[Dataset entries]
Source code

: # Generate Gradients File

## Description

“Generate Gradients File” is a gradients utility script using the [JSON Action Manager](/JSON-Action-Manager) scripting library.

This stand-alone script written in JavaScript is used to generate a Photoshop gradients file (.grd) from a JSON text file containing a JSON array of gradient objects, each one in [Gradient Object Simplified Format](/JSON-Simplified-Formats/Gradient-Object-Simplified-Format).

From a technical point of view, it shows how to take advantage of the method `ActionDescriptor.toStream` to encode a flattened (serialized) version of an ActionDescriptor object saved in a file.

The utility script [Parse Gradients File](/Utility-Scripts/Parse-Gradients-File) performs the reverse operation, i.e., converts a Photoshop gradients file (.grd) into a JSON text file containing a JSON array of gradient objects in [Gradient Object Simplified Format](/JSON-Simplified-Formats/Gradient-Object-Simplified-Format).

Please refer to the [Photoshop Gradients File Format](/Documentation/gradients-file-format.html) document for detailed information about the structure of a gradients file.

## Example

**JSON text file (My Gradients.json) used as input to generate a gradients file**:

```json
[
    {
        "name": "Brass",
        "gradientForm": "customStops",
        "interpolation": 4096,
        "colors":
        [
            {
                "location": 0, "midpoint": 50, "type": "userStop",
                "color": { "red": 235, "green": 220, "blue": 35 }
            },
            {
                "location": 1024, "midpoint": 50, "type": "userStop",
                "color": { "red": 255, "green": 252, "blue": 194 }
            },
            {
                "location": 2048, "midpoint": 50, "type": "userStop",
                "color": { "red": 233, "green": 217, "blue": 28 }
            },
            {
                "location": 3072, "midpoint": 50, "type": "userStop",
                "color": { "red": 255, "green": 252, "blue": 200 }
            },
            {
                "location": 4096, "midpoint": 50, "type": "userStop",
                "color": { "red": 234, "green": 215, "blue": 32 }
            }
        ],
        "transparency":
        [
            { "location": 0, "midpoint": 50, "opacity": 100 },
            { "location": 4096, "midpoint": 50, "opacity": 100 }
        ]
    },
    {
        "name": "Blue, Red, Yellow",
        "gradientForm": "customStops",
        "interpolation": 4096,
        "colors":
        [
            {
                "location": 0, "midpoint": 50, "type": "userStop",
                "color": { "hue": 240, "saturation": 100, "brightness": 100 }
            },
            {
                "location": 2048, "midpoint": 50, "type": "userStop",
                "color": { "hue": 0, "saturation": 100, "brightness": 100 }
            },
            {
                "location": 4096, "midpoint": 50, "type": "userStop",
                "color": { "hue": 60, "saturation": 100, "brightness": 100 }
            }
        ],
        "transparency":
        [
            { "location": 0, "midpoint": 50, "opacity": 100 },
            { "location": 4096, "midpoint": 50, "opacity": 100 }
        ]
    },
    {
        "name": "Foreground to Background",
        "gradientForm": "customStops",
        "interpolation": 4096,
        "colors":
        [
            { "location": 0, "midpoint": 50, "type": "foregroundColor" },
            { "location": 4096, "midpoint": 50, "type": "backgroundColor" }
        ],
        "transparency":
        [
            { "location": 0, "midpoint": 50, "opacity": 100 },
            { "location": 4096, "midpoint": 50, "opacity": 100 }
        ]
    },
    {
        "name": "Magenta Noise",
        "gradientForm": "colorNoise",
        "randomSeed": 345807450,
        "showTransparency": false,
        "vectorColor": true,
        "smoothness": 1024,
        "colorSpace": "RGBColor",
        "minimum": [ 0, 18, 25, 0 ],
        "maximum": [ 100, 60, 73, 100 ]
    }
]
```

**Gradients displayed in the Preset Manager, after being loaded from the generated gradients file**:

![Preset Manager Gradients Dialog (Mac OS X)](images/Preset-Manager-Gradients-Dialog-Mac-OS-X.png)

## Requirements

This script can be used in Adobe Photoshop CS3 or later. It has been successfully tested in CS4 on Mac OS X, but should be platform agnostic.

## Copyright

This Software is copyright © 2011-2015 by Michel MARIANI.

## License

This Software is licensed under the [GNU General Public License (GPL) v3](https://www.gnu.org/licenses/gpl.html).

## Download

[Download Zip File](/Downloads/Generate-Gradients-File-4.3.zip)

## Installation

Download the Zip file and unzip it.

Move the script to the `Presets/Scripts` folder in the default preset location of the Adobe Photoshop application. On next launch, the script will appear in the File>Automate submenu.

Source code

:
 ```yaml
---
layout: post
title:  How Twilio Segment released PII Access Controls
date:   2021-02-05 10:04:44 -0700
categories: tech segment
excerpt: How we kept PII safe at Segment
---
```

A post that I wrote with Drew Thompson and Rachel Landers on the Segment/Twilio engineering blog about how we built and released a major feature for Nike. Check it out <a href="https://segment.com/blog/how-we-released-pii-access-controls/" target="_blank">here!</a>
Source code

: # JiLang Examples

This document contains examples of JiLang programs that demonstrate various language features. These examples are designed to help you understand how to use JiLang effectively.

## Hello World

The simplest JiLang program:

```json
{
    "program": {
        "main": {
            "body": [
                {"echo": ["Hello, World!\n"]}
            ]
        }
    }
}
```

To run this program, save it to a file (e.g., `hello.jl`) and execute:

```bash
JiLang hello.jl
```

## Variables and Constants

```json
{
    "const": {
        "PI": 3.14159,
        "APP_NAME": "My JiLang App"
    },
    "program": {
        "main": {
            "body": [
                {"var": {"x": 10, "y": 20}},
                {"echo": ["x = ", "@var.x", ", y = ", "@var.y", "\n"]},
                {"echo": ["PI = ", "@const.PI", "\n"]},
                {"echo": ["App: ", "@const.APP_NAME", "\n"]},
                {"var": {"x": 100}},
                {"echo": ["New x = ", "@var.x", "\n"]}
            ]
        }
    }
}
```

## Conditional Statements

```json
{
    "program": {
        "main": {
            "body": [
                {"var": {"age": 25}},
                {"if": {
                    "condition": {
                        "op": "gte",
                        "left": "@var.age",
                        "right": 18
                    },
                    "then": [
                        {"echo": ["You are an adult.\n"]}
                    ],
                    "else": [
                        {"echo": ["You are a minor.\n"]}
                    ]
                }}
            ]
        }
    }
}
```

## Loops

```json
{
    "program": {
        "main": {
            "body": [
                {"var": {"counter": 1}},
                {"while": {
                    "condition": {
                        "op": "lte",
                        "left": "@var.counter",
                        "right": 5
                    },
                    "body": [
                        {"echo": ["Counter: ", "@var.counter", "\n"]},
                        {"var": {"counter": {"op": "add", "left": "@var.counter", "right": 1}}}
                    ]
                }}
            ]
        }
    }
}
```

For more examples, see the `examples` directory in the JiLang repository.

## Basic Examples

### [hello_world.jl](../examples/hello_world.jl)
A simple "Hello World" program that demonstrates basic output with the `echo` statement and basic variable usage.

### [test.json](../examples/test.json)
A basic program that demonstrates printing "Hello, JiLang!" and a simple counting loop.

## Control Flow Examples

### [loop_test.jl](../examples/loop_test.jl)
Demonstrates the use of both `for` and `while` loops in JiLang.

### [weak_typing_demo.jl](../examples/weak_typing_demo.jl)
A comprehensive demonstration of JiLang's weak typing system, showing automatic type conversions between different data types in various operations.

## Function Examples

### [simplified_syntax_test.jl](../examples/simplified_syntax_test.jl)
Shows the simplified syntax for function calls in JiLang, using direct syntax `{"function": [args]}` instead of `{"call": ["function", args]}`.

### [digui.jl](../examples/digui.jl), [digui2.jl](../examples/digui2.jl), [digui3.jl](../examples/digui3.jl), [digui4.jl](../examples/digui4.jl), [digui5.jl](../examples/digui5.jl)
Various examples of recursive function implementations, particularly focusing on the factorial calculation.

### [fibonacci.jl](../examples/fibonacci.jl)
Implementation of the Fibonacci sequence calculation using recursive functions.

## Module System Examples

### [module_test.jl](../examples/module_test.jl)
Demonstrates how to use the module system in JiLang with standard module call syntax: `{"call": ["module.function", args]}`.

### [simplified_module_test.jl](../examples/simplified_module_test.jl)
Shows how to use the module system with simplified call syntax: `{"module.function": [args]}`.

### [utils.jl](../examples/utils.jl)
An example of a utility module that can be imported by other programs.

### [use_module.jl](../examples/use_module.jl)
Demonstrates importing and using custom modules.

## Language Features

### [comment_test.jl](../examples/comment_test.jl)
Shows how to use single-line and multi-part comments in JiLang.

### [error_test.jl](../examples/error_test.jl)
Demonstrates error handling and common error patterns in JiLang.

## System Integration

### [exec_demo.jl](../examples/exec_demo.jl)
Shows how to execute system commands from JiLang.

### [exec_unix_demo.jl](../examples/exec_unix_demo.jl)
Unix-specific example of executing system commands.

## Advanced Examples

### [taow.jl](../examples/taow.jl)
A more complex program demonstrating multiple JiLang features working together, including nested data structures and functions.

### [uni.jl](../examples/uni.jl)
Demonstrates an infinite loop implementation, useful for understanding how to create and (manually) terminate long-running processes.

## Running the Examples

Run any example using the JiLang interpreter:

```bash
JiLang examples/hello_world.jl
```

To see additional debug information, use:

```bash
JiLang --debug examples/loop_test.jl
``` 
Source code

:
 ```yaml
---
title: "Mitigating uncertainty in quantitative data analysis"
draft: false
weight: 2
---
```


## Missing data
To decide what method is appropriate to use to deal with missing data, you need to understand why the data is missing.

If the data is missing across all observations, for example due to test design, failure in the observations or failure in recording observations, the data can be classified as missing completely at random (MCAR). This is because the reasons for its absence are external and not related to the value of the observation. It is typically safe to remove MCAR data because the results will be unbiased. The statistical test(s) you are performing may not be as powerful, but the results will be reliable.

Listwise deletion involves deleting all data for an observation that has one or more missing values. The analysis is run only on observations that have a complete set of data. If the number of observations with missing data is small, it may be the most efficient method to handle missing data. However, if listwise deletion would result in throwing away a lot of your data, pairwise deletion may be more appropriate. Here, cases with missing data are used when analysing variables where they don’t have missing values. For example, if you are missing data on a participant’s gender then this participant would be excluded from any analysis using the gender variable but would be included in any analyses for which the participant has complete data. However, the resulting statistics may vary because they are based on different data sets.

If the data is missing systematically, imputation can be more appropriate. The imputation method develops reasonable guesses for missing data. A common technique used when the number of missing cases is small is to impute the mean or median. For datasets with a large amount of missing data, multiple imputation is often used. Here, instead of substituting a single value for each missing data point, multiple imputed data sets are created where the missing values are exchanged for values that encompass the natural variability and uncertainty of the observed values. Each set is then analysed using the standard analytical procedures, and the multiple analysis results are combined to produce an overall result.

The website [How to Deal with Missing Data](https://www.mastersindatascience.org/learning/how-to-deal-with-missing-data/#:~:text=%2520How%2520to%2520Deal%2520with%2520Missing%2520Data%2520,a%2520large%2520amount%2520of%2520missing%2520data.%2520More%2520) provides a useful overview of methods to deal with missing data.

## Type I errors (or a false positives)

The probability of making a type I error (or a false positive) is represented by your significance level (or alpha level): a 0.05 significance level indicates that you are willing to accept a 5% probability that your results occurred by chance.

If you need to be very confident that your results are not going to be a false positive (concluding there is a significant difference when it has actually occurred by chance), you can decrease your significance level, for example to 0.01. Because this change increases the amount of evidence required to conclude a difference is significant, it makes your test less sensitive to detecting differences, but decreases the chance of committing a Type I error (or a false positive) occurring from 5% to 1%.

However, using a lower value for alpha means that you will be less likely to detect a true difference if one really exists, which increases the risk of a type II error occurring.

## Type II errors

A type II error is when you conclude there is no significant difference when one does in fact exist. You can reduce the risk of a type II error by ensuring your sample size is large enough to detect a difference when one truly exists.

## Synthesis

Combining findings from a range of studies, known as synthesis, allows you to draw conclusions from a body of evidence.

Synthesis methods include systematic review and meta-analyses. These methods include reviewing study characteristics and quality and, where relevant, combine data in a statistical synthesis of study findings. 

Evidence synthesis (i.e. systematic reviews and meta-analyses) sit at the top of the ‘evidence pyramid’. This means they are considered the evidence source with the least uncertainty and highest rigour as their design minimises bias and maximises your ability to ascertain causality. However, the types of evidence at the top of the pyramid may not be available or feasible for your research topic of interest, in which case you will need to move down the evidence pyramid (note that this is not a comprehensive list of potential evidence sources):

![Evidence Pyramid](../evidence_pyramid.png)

WORK REQUIRED:
Count every line of the entries that includes "multiple", and say the number alone.

ANSWER SECTION:
2